Hopes and aspirations
The latest briefing from the Revolving Doors Agency is a fascinating report based on research which asked 16 individuals with complex needs about their hopes and aspirations and what a good life would look like for them.
The findings are of real value to commissioners and providers of services to this client group. The research found that participants’ goals and aspirations would be shared by many people. While overcoming difficulties was a part of their journey towards the good life, goals such as a home and healthy relationships were as important to these individuals as most people who don’t face their challenges.

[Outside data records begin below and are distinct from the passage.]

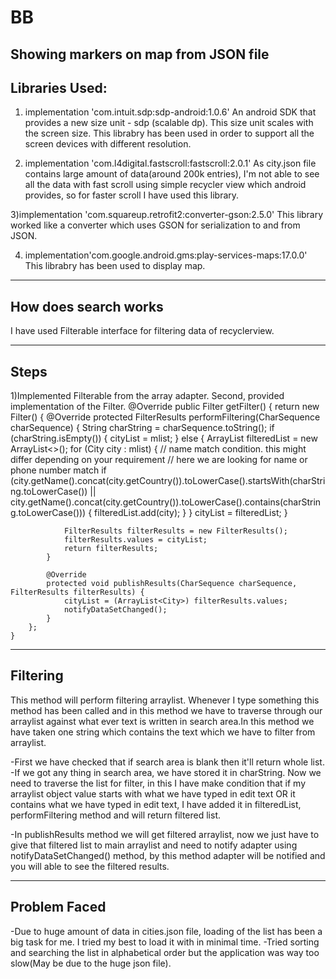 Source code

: # BB
**Showing markers on map from JSON file**
---------------
Libraries Used:
---------------
1)  implementation 'com.intuit.sdp:sdp-android:1.0.6'
An android SDK that provides a new size unit - sdp (scalable dp). This size unit scales with the screen size. This librabry has been used in order to support all the screen devices with different resolution.

2) implementation 'com.l4digital.fastscroll:fastscroll:2.0.1'
As city.json file contains large amount of data(around 200k entries), I'm not able to see all the data with fast scroll using simple recycler view which android provides, so for faster scroll I have used this library.

3)implementation 'com.squareup.retrofit2:converter-gson:2.5.0'
This library worked like a converter which uses GSON for serialization to and from JSON.

4) implementation'com.google.android.gms:play-services-maps:17.0.0'
This librabry has been used to display map.

---------------------
How does search works
---------------------
I have used Filterable interface for filtering data of recyclerview.

-----
Steps
-----
1)Implemented Filterable from the array adapter. Second, provided implementation of the Filter.
@Override
    public Filter getFilter() {
        return new Filter() {
            @Override
            protected FilterResults performFiltering(CharSequence charSequence) {
                String charString = charSequence.toString();
                if (charString.isEmpty()) {
                    cityList = mlist;
                } else {
                    ArrayList<City> filteredList = new ArrayList<>();
                    for (City city : mlist) {
                        // name match condition. this might differ depending on your requirement
                        // here we are looking for name or phone number match
                        if (city.getName().concat(city.getCountry()).toLowerCase().startsWith(charString.toLowerCase()) ||  city.getName().concat(city.getCountry()).toLowerCase().contains(charString.toLowerCase())) {
                            filteredList.add(city);
                        }
                    }
                    cityList = filteredList;
                }

                FilterResults filterResults = new FilterResults();
                filterResults.values = cityList;
                return filterResults;
            }

            @Override
            protected void publishResults(CharSequence charSequence, FilterResults filterResults) {
                cityList = (ArrayList<City>) filterResults.values;
                notifyDataSetChanged();
            }
        };
    }

----------
Filtering
----------
This method will perform filtering arraylist. Whenever I type something this method has been called and in this method we have to traverse through our arraylist against what ever text is written in search area.In this method we have taken one string which contains the text which we have to filter from arraylist.

-First we have checked that if search area is blank then it'll return whole list.
-If we got any thing in search area, we have stored it in charString. Now we need to traverse the list for filter, in this I have make condition that if my arraylist object value starts with what we have typed in edit text OR it contains what we have typed in edit text, I have added it in filteredList, performFiltering method and will return filtered list.

-In publishResults method we will get filtered arraylist, now we just have to give that filtered list to main arraylist and need to notify adapter using notifyDataSetChanged() method, by this method adapter will be notified and you will able to see the filtered results.

-------------
Problem Faced
-------------
-Due to huge amount of data in cities.json file, loading of the list has been a big task for me. I tried my best to load it with in minimal time.
-Tried sorting and searching the list in alphabetical order but the application was way too slow(May be due to the huge json file).


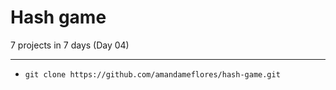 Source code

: # Hash game 

7 projects in 7 days (Day 04)

--------------------------------------------------------

- `git clone https://github.com/amandameflores/hash-game.git` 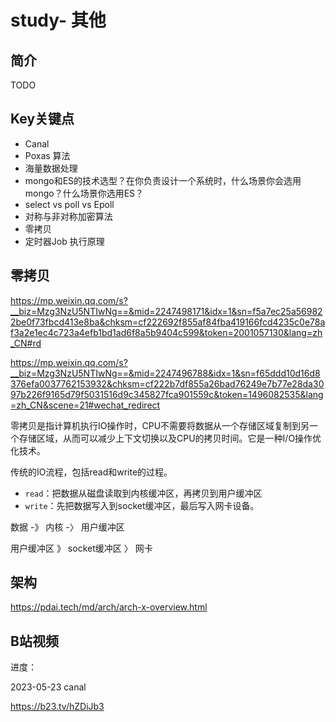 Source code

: # study- 其他 #
## 简介





TODO

## Key关键点

- Canal 
- Poxas 算法 
- 海量数据处理
- mongo和ES的技术选型？在你负责设计一个系统时，什么场景你会选用mongo？什么场景你选用ES？
- select vs poll vs Epoll
- 对称与非对称加密算法
- 零拷贝
- 定时器Job 执行原理



## 零拷贝

https://mp.weixin.qq.com/s?__biz=Mzg3NzU5NTIwNg==&mid=2247498171&idx=1&sn=f5a7ec25a569822be0f73fbcd413e8ba&chksm=cf222692f855af84fba419166fcd4235c0e78af3a2e1ec4c723a4efb1bd1ad6f8a5b9404c599&token=2001057130&lang=zh_CN#rd

https://mp.weixin.qq.com/s?__biz=Mzg3NzU5NTIwNg==&mid=2247496788&idx=1&sn=f65ddd10d16d8376efa0037762153932&chksm=cf222b7df855a26bad76249e7b77e28da3097b226f9165d79f5031516d9c345827fca901559c&token=1496082535&lang=zh_CN&scene=21#wechat_redirect

零拷贝是指计算机执行IO操作时，CPU不需要将数据从一个存储区域复制到另一个存储区域，从而可以减少上下文切换以及CPU的拷贝时间。它是一种I/O操作优化技术。



传统的IO流程，包括read和write的过程。

- `read`：把数据从磁盘读取到内核缓冲区，再拷贝到用户缓冲区
- `write`：先把数据写入到socket缓冲区，最后写入网卡设备。

数据 -》 内核 -〉 用户缓冲区

用户缓冲区 》 socket缓冲区 〉 网卡 





## 架构

https://pdai.tech/md/arch/arch-x-overview.html



## B站视频

进度：

2023-05-23 canal

https://b23.tv/hZDiJb3



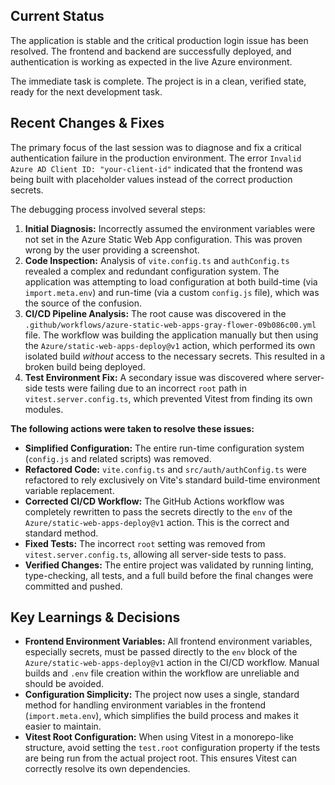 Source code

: ## Current Status

The application is stable and the critical production login issue has been resolved. The frontend and backend are successfully deployed, and authentication is working as expected in the live Azure environment.

The immediate task is complete. The project is in a clean, verified state, ready for the next development task.

## Recent Changes & Fixes

The primary focus of the last session was to diagnose and fix a critical authentication failure in the production environment. The error `Invalid Azure AD Client ID: "your-client-id"` indicated that the frontend was being built with placeholder values instead of the correct production secrets.

The debugging process involved several steps:

1.  **Initial Diagnosis:** Incorrectly assumed the environment variables were not set in the Azure Static Web App configuration. This was proven wrong by the user providing a screenshot.
2.  **Code Inspection:** Analysis of `vite.config.ts` and `authConfig.ts` revealed a complex and redundant configuration system. The application was attempting to load configuration at both build-time (via `import.meta.env`) and run-time (via a custom `config.js` file), which was the source of the confusion.
3.  **CI/CD Pipeline Analysis:** The root cause was discovered in the `.github/workflows/azure-static-web-apps-gray-flower-09b086c00.yml` file. The workflow was building the application manually but then using the `Azure/static-web-apps-deploy@v1` action, which performed its own isolated build *without* access to the necessary secrets. This resulted in a broken build being deployed.
4.  **Test Environment Fix:** A secondary issue was discovered where server-side tests were failing due to an incorrect `root` path in `vitest.server.config.ts`, which prevented Vitest from finding its own modules.

**The following actions were taken to resolve these issues:**

-   **Simplified Configuration:** The entire run-time configuration system (`config.js` and related scripts) was removed.
-   **Refactored Code:** `vite.config.ts` and `src/auth/authConfig.ts` were refactored to rely exclusively on Vite's standard build-time environment variable replacement.
-   **Corrected CI/CD Workflow:** The GitHub Actions workflow was completely rewritten to pass the secrets directly to the `env` of the `Azure/static-web-apps-deploy@v1` action. This is the correct and standard method.
-   **Fixed Tests:** The incorrect `root` setting was removed from `vitest.server.config.ts`, allowing all server-side tests to pass.
-   **Verified Changes:** The entire project was validated by running linting, type-checking, all tests, and a full build before the final changes were committed and pushed.

## Key Learnings & Decisions

-   **Frontend Environment Variables:** All frontend environment variables, especially secrets, must be passed directly to the `env` block of the `Azure/static-web-apps-deploy@v1` action in the CI/CD workflow. Manual builds and `.env` file creation within the workflow are unreliable and should be avoided.
-   **Configuration Simplicity:** The project now uses a single, standard method for handling environment variables in the frontend (`import.meta.env`), which simplifies the build process and makes it easier to maintain.
-   **Vitest Root Configuration:** When using Vitest in a monorepo-like structure, avoid setting the `test.root` configuration property if the tests are being run from the actual project root. This ensures Vitest can correctly resolve its own dependencies. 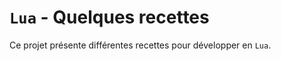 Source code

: `Lua` - Quelques recettes
=========================

Ce projet présente différentes recettes pour développer en `Lua`.

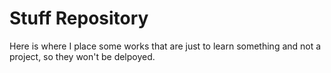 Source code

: # Stuff Repository

Here is where I place some works that are just to learn something and not a project, so they won't be delpoyed.
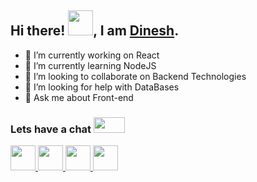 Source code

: ## Hi there! <img src="https://github.com/TheDudeThatCode/TheDudeThatCode/blob/master/Assets/Hi.gif" width="40" height="40" />, I am [Dinesh](https://dineshyadav.netlify.app).

<!--
**dineshyadav19/dineshyadav19** is a ✨ _special_ ✨ repository because its `README.md` (this file) appears on your GitHub profile.
-->

- 🔭 I’m currently working on React
- 🌱 I’m currently learning NodeJS
- 👯 I’m looking to collaborate on Backend Technologies
- 🤔 I’m looking for help with DataBases
- 💬 Ask me about Front-end 


### Lets have a chat <img src="https://github.com/TheDudeThatCode/TheDudeThatCode/blob/master/Assets/Handshake.gif"  width="50" height="25" />

<a href="mailto:dinesh.2108.yadav@gmail.com">
  <img src="https://github.com/TheDudeThatCode/TheDudeThatCode/blob/master/Assets/Gmail.svg" width="40" height="40" />
</a>

<a href="https://www.linkedin.com/in/dinesh-yadav-web/">
  <img src="https://github.com/TheDudeThatCode/TheDudeThatCode/blob/master/Assets/Linkedin.svg" width="40" height="40"/>
</a>

<a href="https://www.twitter.com/yadinesh19">
  <img src="https://github.com/TheDudeThatCode/TheDudeThatCode/blob/master/Assets/Twitter.svg" width="40" height="40" />
</a>

<a href="https://www.github.com/dineshyadav19">
<img src="https://camo.githubusercontent.com/8f1a9069a99a957e04e69c6303aaa4bead511e4555ba32c097321230b75583d9/68747470733a2f2f63646e2e737667706f726e2e636f6d2f6c6f676f732f6769746875622d69636f6e2e737667" width="40" height="40" />
</a>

The report is enlivened by a range of collages which were the key tool used by participants to express their aspirations.
The themes identified in three workshops and expressed in individual collages were refined and agreed with participants in a final feedback session. The themes are, unsurprisingly, interlinked and overlapping, but the researchers helpfully arranged them in three broad categories:
- What represents progress in a good life?
- Housing and a home
- Making a positive contribution
- Fulfilling employment
- Enjoyment and fun
- Life skills and financial security
- Being healthy
- Desistance and recovery journeys
- What is the role of other people in a good life?
- Other interpersonal relationships
- Being trusted
- Being respected
- Challenging prejudice and stigma
- The interior and exterior life: crosscutting themes
- New experiences and positive challenges
Of course, different participants’ conceptions of a good life were multifaceted and varied. Nevertheless, five key themes emerged:
- Stability. This was a common aspiration among participants: the importance of a ‘normal’ life with realistic goals, underpinned by a sense of being internally content
- Relationships matter. Positive relationships can be motivational and supportive and might come via services, children, or people with similar experiences
- Quality matters. The good life included a good job that was fulfilling; a safe, clean home; respect and courtesy from services.
- The good life in its fullest sense goes beyond traditional ‘needs-led’ service provision, for example including informal support networks or outdoor activities and sports
- The good life is a journey, not a single vision. Participants highlighted the setbacks and difficulties which are part of this journey.